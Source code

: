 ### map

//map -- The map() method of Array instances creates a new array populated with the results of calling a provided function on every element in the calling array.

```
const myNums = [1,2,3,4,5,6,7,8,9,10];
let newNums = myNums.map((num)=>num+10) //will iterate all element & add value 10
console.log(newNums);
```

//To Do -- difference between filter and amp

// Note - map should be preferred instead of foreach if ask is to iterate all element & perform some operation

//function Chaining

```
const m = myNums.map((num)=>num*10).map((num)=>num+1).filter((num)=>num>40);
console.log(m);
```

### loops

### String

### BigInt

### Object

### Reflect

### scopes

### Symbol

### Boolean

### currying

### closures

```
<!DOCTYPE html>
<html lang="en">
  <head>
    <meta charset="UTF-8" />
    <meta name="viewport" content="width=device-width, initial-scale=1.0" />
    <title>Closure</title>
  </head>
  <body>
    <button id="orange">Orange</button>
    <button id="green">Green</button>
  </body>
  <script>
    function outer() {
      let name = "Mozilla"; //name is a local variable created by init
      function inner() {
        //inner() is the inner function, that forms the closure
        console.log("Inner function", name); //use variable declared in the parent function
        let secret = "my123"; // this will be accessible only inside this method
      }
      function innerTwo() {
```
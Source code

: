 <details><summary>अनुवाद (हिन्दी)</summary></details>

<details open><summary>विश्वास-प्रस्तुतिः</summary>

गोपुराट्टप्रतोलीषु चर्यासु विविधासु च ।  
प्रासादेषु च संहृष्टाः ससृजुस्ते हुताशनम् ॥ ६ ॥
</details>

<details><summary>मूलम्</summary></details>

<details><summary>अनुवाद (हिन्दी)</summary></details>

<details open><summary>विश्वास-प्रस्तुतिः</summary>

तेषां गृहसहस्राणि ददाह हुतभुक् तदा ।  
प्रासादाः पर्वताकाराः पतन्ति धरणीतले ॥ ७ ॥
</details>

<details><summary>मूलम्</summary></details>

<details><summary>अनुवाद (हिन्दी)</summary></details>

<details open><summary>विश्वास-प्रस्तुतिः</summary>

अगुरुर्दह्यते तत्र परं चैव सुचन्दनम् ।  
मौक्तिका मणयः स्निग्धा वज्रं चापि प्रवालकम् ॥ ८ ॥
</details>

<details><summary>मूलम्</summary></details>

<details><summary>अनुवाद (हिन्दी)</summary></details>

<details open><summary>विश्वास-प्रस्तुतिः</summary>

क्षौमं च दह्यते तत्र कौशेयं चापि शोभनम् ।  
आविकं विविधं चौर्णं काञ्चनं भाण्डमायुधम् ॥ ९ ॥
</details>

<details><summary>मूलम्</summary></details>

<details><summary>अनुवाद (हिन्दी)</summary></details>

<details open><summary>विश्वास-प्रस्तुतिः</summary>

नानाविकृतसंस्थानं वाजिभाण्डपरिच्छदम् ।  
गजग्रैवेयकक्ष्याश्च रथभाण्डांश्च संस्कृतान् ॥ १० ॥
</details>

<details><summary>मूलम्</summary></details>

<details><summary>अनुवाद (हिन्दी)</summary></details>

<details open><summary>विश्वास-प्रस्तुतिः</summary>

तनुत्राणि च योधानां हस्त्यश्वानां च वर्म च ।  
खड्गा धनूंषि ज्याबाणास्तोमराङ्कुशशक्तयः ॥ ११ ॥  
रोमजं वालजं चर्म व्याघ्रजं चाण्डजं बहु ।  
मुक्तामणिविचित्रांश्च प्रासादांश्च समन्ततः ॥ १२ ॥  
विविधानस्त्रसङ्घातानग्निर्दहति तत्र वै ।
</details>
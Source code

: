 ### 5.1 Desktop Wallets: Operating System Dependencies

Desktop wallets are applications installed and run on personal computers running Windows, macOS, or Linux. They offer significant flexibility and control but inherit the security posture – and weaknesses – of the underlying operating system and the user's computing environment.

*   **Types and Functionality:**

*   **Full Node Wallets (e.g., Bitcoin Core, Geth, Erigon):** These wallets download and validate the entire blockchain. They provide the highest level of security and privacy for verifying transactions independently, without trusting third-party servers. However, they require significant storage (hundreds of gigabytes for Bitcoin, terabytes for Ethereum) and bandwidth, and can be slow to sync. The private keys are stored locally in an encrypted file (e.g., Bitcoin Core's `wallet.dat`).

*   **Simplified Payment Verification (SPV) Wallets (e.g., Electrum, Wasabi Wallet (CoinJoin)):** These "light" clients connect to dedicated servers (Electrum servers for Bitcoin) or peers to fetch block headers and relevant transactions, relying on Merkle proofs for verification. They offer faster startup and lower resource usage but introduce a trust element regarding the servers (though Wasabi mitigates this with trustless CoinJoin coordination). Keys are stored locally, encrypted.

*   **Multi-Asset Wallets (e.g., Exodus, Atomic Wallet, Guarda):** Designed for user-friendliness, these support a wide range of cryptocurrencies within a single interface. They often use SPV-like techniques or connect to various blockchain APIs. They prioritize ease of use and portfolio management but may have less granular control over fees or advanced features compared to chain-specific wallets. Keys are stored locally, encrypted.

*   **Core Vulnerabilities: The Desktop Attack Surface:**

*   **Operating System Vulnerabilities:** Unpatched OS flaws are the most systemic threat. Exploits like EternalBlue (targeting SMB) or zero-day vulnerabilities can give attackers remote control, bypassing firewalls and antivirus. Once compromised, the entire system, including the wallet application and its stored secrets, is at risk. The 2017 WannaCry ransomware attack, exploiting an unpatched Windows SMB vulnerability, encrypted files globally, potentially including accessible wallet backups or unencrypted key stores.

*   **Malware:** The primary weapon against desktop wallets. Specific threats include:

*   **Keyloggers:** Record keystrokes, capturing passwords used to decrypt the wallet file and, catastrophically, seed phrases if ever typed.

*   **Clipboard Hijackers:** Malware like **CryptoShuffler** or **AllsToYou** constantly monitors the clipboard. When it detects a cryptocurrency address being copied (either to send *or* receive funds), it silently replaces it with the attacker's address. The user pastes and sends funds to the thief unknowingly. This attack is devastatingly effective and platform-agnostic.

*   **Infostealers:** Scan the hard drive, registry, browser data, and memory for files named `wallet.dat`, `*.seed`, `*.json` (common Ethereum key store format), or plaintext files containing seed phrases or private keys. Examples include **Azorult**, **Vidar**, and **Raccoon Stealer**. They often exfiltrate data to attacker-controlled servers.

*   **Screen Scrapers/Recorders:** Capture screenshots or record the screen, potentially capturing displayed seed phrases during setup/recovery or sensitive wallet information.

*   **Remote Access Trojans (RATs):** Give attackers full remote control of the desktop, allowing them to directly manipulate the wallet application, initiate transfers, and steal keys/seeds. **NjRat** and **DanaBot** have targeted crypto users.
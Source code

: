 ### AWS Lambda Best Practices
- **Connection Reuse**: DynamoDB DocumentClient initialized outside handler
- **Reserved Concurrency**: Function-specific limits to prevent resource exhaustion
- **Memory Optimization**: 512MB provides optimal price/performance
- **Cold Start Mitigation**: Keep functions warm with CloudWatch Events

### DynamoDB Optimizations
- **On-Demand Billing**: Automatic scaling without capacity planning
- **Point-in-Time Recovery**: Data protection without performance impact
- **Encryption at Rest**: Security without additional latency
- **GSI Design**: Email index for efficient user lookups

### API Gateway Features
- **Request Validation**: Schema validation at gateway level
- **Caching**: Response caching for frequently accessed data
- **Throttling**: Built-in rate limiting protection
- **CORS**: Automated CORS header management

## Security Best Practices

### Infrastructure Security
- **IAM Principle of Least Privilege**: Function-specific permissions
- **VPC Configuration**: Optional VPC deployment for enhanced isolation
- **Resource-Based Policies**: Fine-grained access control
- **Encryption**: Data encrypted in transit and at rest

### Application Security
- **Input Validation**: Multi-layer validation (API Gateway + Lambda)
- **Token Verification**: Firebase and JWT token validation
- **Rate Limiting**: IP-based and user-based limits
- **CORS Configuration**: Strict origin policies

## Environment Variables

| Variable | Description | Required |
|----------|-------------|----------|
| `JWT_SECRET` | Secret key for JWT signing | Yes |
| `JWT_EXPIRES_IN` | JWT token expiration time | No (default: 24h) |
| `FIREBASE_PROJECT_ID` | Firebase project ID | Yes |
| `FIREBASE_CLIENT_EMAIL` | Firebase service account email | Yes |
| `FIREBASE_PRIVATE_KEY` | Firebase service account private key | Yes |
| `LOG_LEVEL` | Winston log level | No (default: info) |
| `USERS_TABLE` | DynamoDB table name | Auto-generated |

--- Work to complete ---
Copy each line exactly, from the line containing "- **Point-in-Time Recovery**: Data" down to the last line of the material, and no other lines.

--- Exercise result ---
- **Point-in-Time Recovery**: Data protection without performance impact
- **Encryption at Rest**: Security without additional latency
- **GSI Design**: Email index for efficient user lookups

### API Gateway Features
- **Request Validation**: Schema validation at gateway level
- **Caching**: Response caching for frequently accessed data
- **Throttling**: Built-in rate limiting protection
- **CORS**: Automated CORS header management

## Security Best Practices

### Infrastructure Security
- **IAM Principle of Least Privilege**: Function-specific permissions
- **VPC Configuration**: Optional VPC deployment for enhanced isolation
- **Resource-Based Policies**: Fine-grained access control
- **Encryption**: Data encrypted in transit and at rest

### Application Security
- **Input Validation**: Multi-layer validation (API Gateway + Lambda)
- **Token Verification**: Firebase and JWT token validation
- **Rate Limiting**: IP-based and user-based limits
- **CORS Configuration**: Strict origin policies

## Environment Variables

| Variable | Description | Required |
|----------|-------------|----------|
| `JWT_SECRET` | Secret key for JWT signing | Yes |
| `JWT_EXPIRES_IN` | JWT token expiration time | No (default: 24h) |
| `FIREBASE_PROJECT_ID` | Firebase project ID | Yes |
| `FIREBASE_CLIENT_EMAIL` | Firebase service account email | Yes |
| `FIREBASE_PRIVATE_KEY` | Firebase service account private key | Yes |
| `LOG_LEVEL` | Winston log level | No (default: info) |
| `USERS_TABLE` | DynamoDB table name | Auto-generated |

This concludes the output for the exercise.